According to a national survey conducted in 2020, there were 8,209 homeless people in Portugal. Most of these lived in Lisbon, where 4,785 homeless people were accounted for, representing 58.3 percent of the total, followed by the metropolitan area of Porto (AMP) with 1,213 people. It is said that the most worrying situation is in the region of Alentejo, in the municipalities of Alvito and Beja, which have 11.35 and 9.72 homeless people per 100,000 inhabitants respectively. Out of the homeless population, the majority are men aged 45 to 64 years, who have been homeless for up to one year. The main causes are associated with dependence on alcohol or psychoactive substances (2,442), unemployment or job insecurity (2,347) or financial insufficiency associated with other reasons (2,017). Despite this being the generic characterisation of the homeless population, there were also 734 couples. In AML, the vast majority of these couples (339 out of 392) are homeless, but live in temporary accommodation centres, specific accommodation for homeless people or in rooms paid for by social services or other entities. In the country, just over half of the homeless people live in these options (4,789), but there are still 3,420 homeless, who live on the streets, in emergency shelters or in precarious places.

The report also indicates the number of people who left living on the streets and obtained permanent housing, and that last year there were 485 cases, 39% more compared to 2019. The survey promoted by ENIPSSA resulted from a survey of the 278 municipalities in mainland Portugal and reflects the 275 responses obtained, through the articulation of different institutions with local intervention. With a response rate of 99 percent, this is the most complete survey since 2018. In a statement, the Ministry of Labour, Solidarity and Social Security states that there was an increase in the number of homeless people compared to the previous year, which it justifies with the “improvement in the diagnosis process throughout the country” and adds, “The Government has been committed to providing housing solutions for homeless people, in an approach that puts housing first and, from then on, working on their social inclusion and autonomy”.

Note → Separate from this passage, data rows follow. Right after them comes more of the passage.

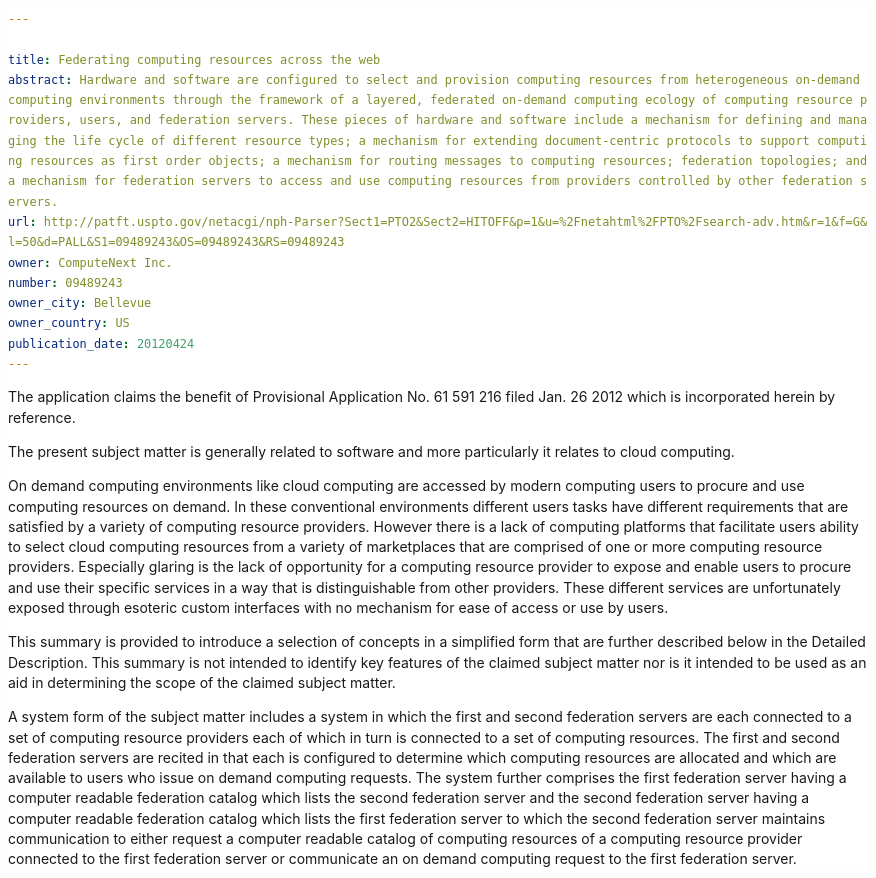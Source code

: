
 ```yaml
---

title: Federating computing resources across the web
abstract: Hardware and software are configured to select and provision computing resources from heterogeneous on-demand computing environments through the framework of a layered, federated on-demand computing ecology of computing resource providers, users, and federation servers. These pieces of hardware and software include a mechanism for defining and managing the life cycle of different resource types; a mechanism for extending document-centric protocols to support computing resources as first order objects; a mechanism for routing messages to computing resources; federation topologies; and a mechanism for federation servers to access and use computing resources from providers controlled by other federation servers.
url: http://patft.uspto.gov/netacgi/nph-Parser?Sect1=PTO2&Sect2=HITOFF&p=1&u=%2Fnetahtml%2FPTO%2Fsearch-adv.htm&r=1&f=G&l=50&d=PALL&S1=09489243&OS=09489243&RS=09489243
owner: ComputeNext Inc.
number: 09489243
owner_city: Bellevue
owner_country: US
publication_date: 20120424
---
```

The application claims the benefit of Provisional Application No. 61 591 216 filed Jan. 26 2012 which is incorporated herein by reference.

The present subject matter is generally related to software and more particularly it relates to cloud computing.

On demand computing environments like cloud computing are accessed by modern computing users to procure and use computing resources on demand. In these conventional environments different users tasks have different requirements that are satisfied by a variety of computing resource providers. However there is a lack of computing platforms that facilitate users ability to select cloud computing resources from a variety of marketplaces that are comprised of one or more computing resource providers. Especially glaring is the lack of opportunity for a computing resource provider to expose and enable users to procure and use their specific services in a way that is distinguishable from other providers. These different services are unfortunately exposed through esoteric custom interfaces with no mechanism for ease of access or use by users.

This summary is provided to introduce a selection of concepts in a simplified form that are further described below in the Detailed Description. This summary is not intended to identify key features of the claimed subject matter nor is it intended to be used as an aid in determining the scope of the claimed subject matter.

A system form of the subject matter includes a system in which the first and second federation servers are each connected to a set of computing resource providers each of which in turn is connected to a set of computing resources. The first and second federation servers are recited in that each is configured to determine which computing resources are allocated and which are available to users who issue on demand computing requests. The system further comprises the first federation server having a computer readable federation catalog which lists the second federation server and the second federation server having a computer readable federation catalog which lists the first federation server to which the second federation server maintains communication to either request a computer readable catalog of computing resources of a computing resource provider connected to the first federation server or communicate an on demand computing request to the first federation server.
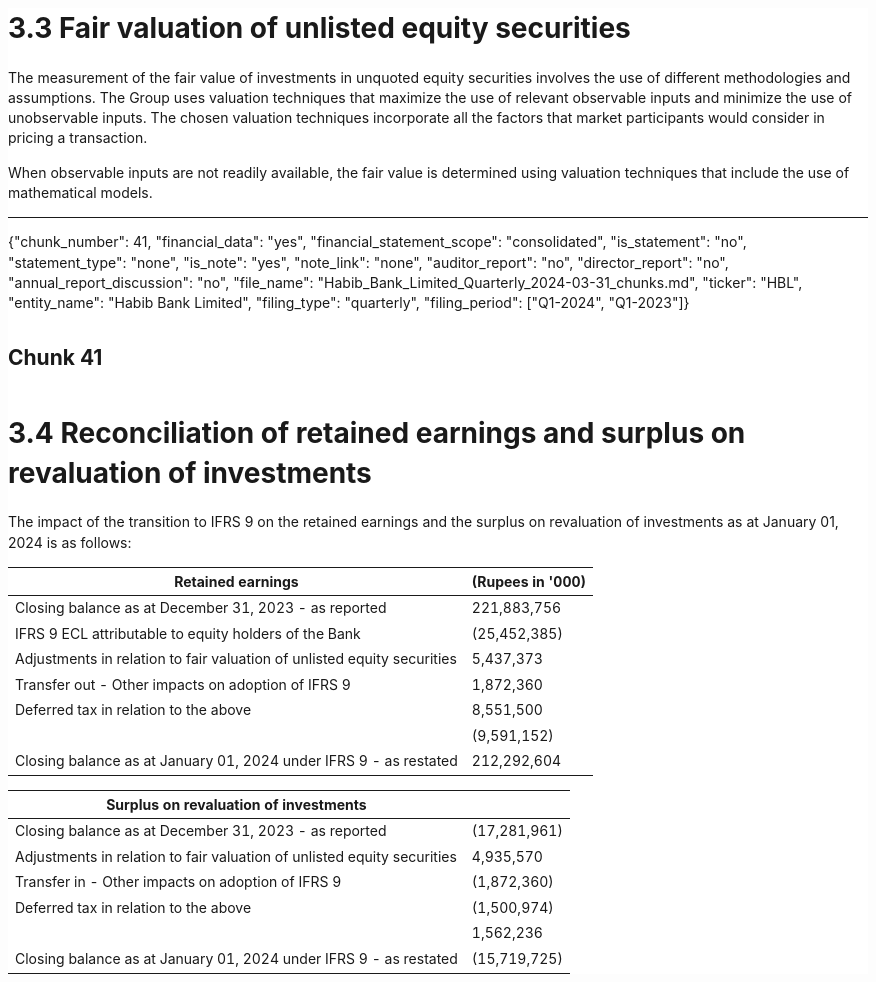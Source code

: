 
# 3.3 Fair valuation of unlisted equity securities

The measurement of the fair value of investments in unquoted equity securities involves the use of different methodologies and assumptions. The Group uses valuation techniques that maximize the use of relevant observable inputs and minimize the use of unobservable inputs. The chosen valuation techniques incorporate all the factors that market participants would consider in pricing a transaction.

When observable inputs are not readily available, the fair value is determined using valuation techniques that include the use of mathematical models.

---

{"chunk_number": 41, "financial_data": "yes", "financial_statement_scope": "consolidated", "is_statement": "no", "statement_type": "none", "is_note": "yes", "note_link": "none", "auditor_report": "no", "director_report": "no", "annual_report_discussion": "no", "file_name": "Habib_Bank_Limited_Quarterly_2024-03-31_chunks.md", "ticker": "HBL", "entity_name": "Habib Bank Limited", "filing_type": "quarterly", "filing_period": ["Q1-2024", "Q1-2023"]}
## Chunk 41


# 3.4 Reconciliation of retained earnings and surplus on revaluation of investments

The impact of the transition to IFRS 9 on the retained earnings and the surplus on revaluation of investments as at January 01, 2024 is as follows:

|Retained earnings|(Rupees in '000)|
|---|---|
|Closing balance as at December 31, 2023 - as reported|221,883,756|
|IFRS 9 ECL attributable to equity holders of the Bank|(25,452,385)|
|Adjustments in relation to fair valuation of unlisted equity securities|5,437,373|
|Transfer out - Other impacts on adoption of IFRS 9|1,872,360|
|Deferred tax in relation to the above|8,551,500|
| |(9,591,152)|
|Closing balance as at January 01, 2024 under IFRS 9 - as restated|212,292,604|

|Surplus on revaluation of investments| |
|---|---|
|Closing balance as at December 31, 2023 - as reported|(17,281,961)|
|Adjustments in relation to fair valuation of unlisted equity securities|4,935,570|
|Transfer in - Other impacts on adoption of IFRS 9|(1,872,360)|
|Deferred tax in relation to the above|(1,500,974)|
| |1,562,236|
|Closing balance as at January 01, 2024 under IFRS 9 - as restated|(15,719,725)|
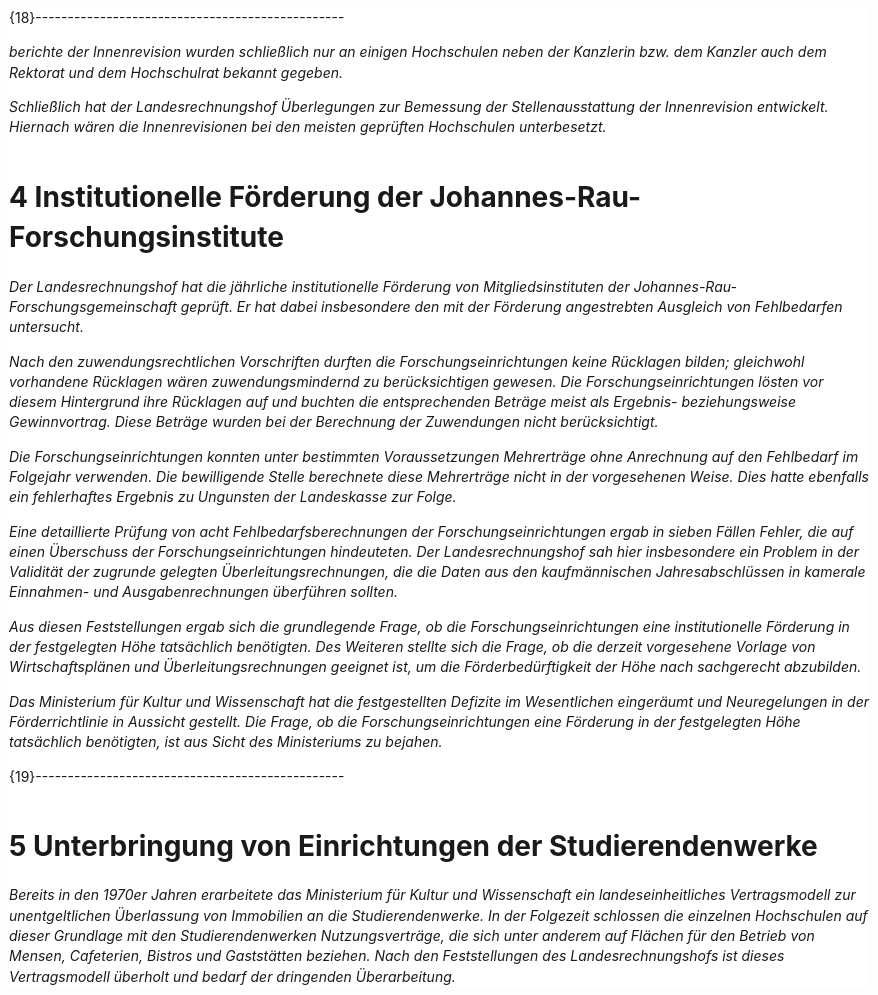 {18}------------------------------------------------

*berichte der Innenrevision wurden schließlich nur an einigen Hochschulen neben der Kanzlerin bzw. dem Kanzler auch dem Rektorat und dem Hochschulrat bekannt gegeben.*

*Schließlich hat der Landesrechnungshof Überlegungen zur Bemessung der Stellenausstattung der Innenrevision entwickelt. Hiernach wären die Innenrevisionen bei den meisten geprüften Hochschulen unterbesetzt.*

# **4 Institutionelle Förderung der Johannes-Rau-Forschungsinstitute**

*Der Landesrechnungshof hat die jährliche institutionelle Förderung von Mitgliedsinstituten der Johannes-Rau-Forschungsgemeinschaft geprüft. Er hat dabei insbesondere den mit der Förderung angestrebten Ausgleich von Fehlbedarfen untersucht.*

*Nach den zuwendungsrechtlichen Vorschriften durften die Forschungseinrichtungen keine Rücklagen bilden; gleichwohl vorhandene Rücklagen wären zuwendungsmindernd zu berücksichtigen gewesen. Die Forschungseinrichtungen lösten vor diesem Hintergrund ihre Rücklagen auf und buchten die entsprechenden Beträge meist als Ergebnis- beziehungsweise Gewinnvortrag. Diese Beträge wurden bei der Berechnung der Zuwendungen nicht berücksichtigt.*

*Die Forschungseinrichtungen konnten unter bestimmten Voraussetzungen Mehrerträge ohne Anrechnung auf den Fehlbedarf im Folgejahr verwenden. Die bewilligende Stelle berechnete diese Mehrerträge nicht in der vorgesehenen Weise. Dies hatte ebenfalls ein fehlerhaftes Ergebnis zu Ungunsten der Landeskasse zur Folge.*

*Eine detaillierte Prüfung von acht Fehlbedarfsberechnungen der Forschungseinrichtungen ergab in sieben Fällen Fehler, die auf einen Überschuss der Forschungseinrichtungen hindeuteten. Der Landesrechnungshof sah hier insbesondere ein Problem in der Validität der zugrunde gelegten Überleitungsrechnungen, die die Daten aus den kaufmännischen Jahresabschlüssen in kamerale Einnahmen- und Ausgabenrechnungen überführen sollten.*

*Aus diesen Feststellungen ergab sich die grundlegende Frage, ob die Forschungseinrichtungen eine institutionelle Förderung in der festgelegten Höhe tatsächlich benötigten. Des Weiteren stellte sich die Frage, ob die derzeit vorgesehene Vorlage von Wirtschaftsplänen und Überleitungsrechnungen geeignet ist, um die Förderbedürftigkeit der Höhe nach sachgerecht abzubilden.* 

*Das Ministerium für Kultur und Wissenschaft hat die festgestellten Defizite im Wesentlichen eingeräumt und Neuregelungen in der Förderrichtlinie in Aussicht gestellt. Die Frage, ob die Forschungseinrichtungen eine Förderung in der festgelegten Höhe tatsächlich benötigten, ist aus Sicht des Ministeriums zu bejahen.*

{19}------------------------------------------------

# **5 Unterbringung von Einrichtungen der Studierendenwerke**

*Bereits in den 1970er Jahren erarbeitete das Ministerium für Kultur und Wissenschaft ein landeseinheitliches Vertragsmodell zur unentgeltlichen Überlassung von Immobilien an die Studierendenwerke. In der Folgezeit schlossen die einzelnen Hochschulen auf dieser Grundlage mit den Studierendenwerken Nutzungsverträge, die sich unter anderem auf Flächen für den Betrieb von Mensen, Cafeterien, Bistros und Gaststätten beziehen. Nach den Feststellungen des Landesrechnungshofs ist dieses Vertragsmodell überholt und bedarf der dringenden Überarbeitung.*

Currently, there is no official information on Portuguese homelessness in the national level, but a 2013 one-night survey conducted in Porto found 300 people sleeping on the street and 1,300 in temporary accommodation and initial unapproved data from the Social Security Institute shows that there were 4,420 people recorded in “active homeless situations” in 2013. Portugal’s 2009-2016 strategy for tackling homelessness has received criticism due to a lack of political support, transparency and funding allocation.

By 2024, more than 14,400 lived in a situation of homelessness in Portugal, according to recent data.